→ What is needed: An exact reproduction of the records is required, with all images left out.

_ _ _

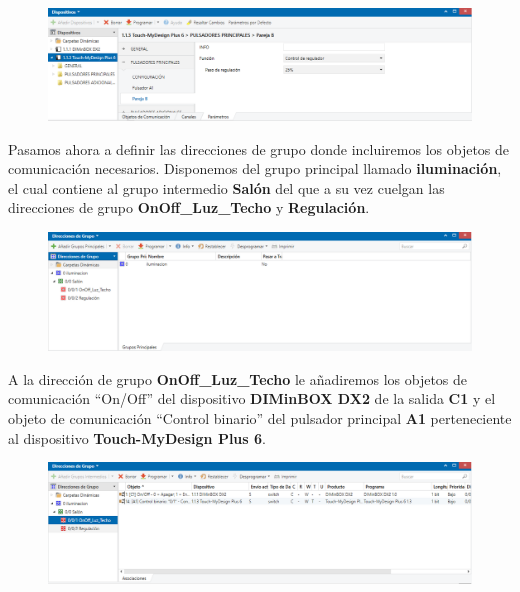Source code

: \documentclass[10pt]{article}
\begin{document}
\begin{figure}[H]
	\begin{center}
	 		\includegraphics[width = 1.00\textwidth]{Imagenes/img9}
	\end{center} 
\end{figure}

Pasamos ahora a definir las direcciones de grupo donde incluiremos los objetos de comunicación necesarios. Disponemos del grupo principal llamado \textbf{iluminación}, el cual contiene al grupo intermedio \textbf{Salón} del que a su vez cuelgan las direcciones de grupo \textbf{OnOff\_Luz\_Techo} y \textbf{Regulación}. \\

\begin{figure}[H]
	\begin{center}
	 		\includegraphics[width = 1.00\textwidth]{Imagenes/img10}
	\end{center} 
\end{figure}

A la dirección de grupo \textbf{OnOff\_Luz\_Techo} le añadiremos los objetos de comunicación ``On/Off'' del dispositivo \textbf{DIMinBOX DX2} de la salida \textbf{C1} y el objeto de comunicación ``Control binario'' del pulsador principal \textbf{A1} perteneciente al dispositivo  \textbf{Touch-MyDesign Plus 6}. \\

\begin{figure}[H]
	\begin{center}
	 		\includegraphics[width = 1.00\textwidth]{Imagenes/img11}
	\end{center} 
\end{figure}
\end{document}

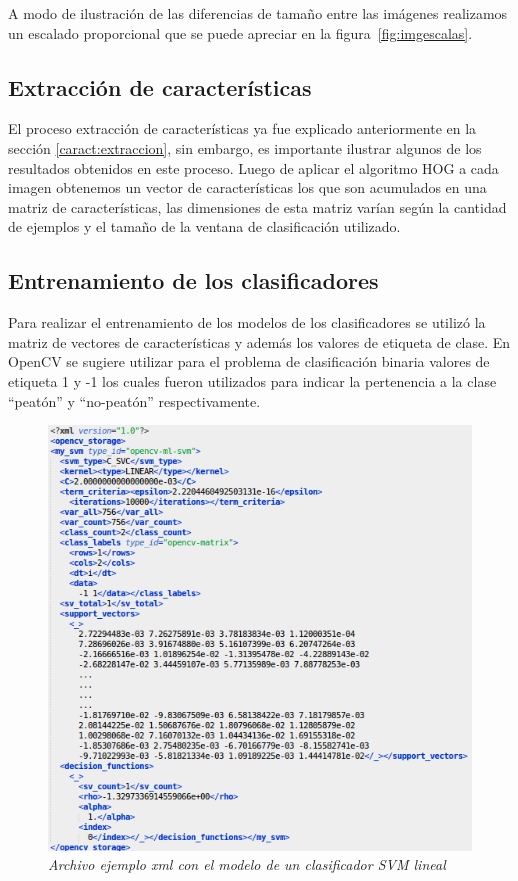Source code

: A modo de ilustración de las diferencias de tamaño entre las imágenes realizamos un escalado proporcional que se puede apreciar en la figura~\ref{fig:imgescalas}.

\subsection{Extracción de características}

El proceso extracción de características ya fue explicado anteriormente en la sección \ref{caract:extraccion}, sin embargo, es importante ilustrar algunos de los resultados obtenidos en este proceso. Luego de aplicar el algoritmo HOG a cada imagen obtenemos un vector de características los que son acumulados en una matriz de características, las dimensiones de esta matriz varían según la cantidad de ejemplos y el tamaño de la ventana de clasificación utilizado.

\subsection{Entrenamiento de los clasificadores}

Para realizar el entrenamiento de los modelos de los clasificadores se utilizó la matriz de vectores de características y además los valores de etiqueta de clase. En OpenCV se sugiere utilizar para el problema de clasificación binaria valores de etiqueta 1 y -1 los cuales fueron utilizados para indicar la pertenencia a la clase ``peatón'' y ``no-peatón'' respectivamente. 

\begin{figure}[H]
  \centering
  \includegraphics[scale=.6]{images/modelo}
  \caption{\em Archivo ejemplo xml con el modelo de un clasificador SVM lineal }  
  \label{fig:ejmodelo}
\end{figure}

_ _ _

→ Your solution:
Source code

: \documentclass[10pt]{article}
\begin{document}
\begin{figure}[H]
	\begin{center}
	 		\includegraphics[width = 1.00\textwidth]{Imagenes/img9}
	\end{center} 
\end{figure}

Pasamos ahora a definir las direcciones de grupo donde incluiremos los objetos de comunicación necesarios. Disponemos del grupo principal llamado \textbf{iluminación}, el cual contiene al grupo intermedio \textbf{Salón} del que a su vez cuelgan las direcciones de grupo \textbf{OnOff\_Luz\_Techo} y \textbf{Regulación}. \\

\begin{figure}[H]
	\begin{center}
	 		\includegraphics[width = 1.00\textwidth]{Imagenes/img10}
	\end{center} 
\end{figure}

A la dirección de grupo \textbf{OnOff\_Luz\_Techo} le añadiremos los objetos de comunicación ``On/Off'' del dispositivo \textbf{DIMinBOX DX2} de la salida \textbf{C1} y el objeto de comunicación ``Control binario'' del pulsador principal \textbf{A1} perteneciente al dispositivo  \textbf{Touch-MyDesign Plus 6}. \\

\begin{figure}[H]
	\begin{center}
	 		\includegraphics[width = 1.00\textwidth]{Imagenes/img11}
	\end{center} 
\end{figure}
\end{document}

Source code

: A modo de ilustración de las diferencias de tamaño entre las imágenes realizamos un escalado proporcional que se puede apreciar en la figura~\ref{fig:imgescalas}.

\subsection{Extracción de características}

El proceso extracción de características ya fue explicado anteriormente en la sección \ref{caract:extraccion}, sin embargo, es importante ilustrar algunos de los resultados obtenidos en este proceso. Luego de aplicar el algoritmo HOG a cada imagen obtenemos un vector de características los que son acumulados en una matriz de características, las dimensiones de esta matriz varían según la cantidad de ejemplos y el tamaño de la ventana de clasificación utilizado.

\subsection{Entrenamiento de los clasificadores}

Para realizar el entrenamiento de los modelos de los clasificadores se utilizó la matriz de vectores de características y además los valores de etiqueta de clase. En OpenCV se sugiere utilizar para el problema de clasificación binaria valores de etiqueta 1 y -1 los cuales fueron utilizados para indicar la pertenencia a la clase ``peatón'' y ``no-peatón'' respectivamente. 

\begin{figure}[H]
  \centering
  \includegraphics[scale=.6]{images/modelo}
  \caption{\em Archivo ejemplo xml con el modelo de un clasificador SVM lineal }  
  \label{fig:ejmodelo}
\end{figure}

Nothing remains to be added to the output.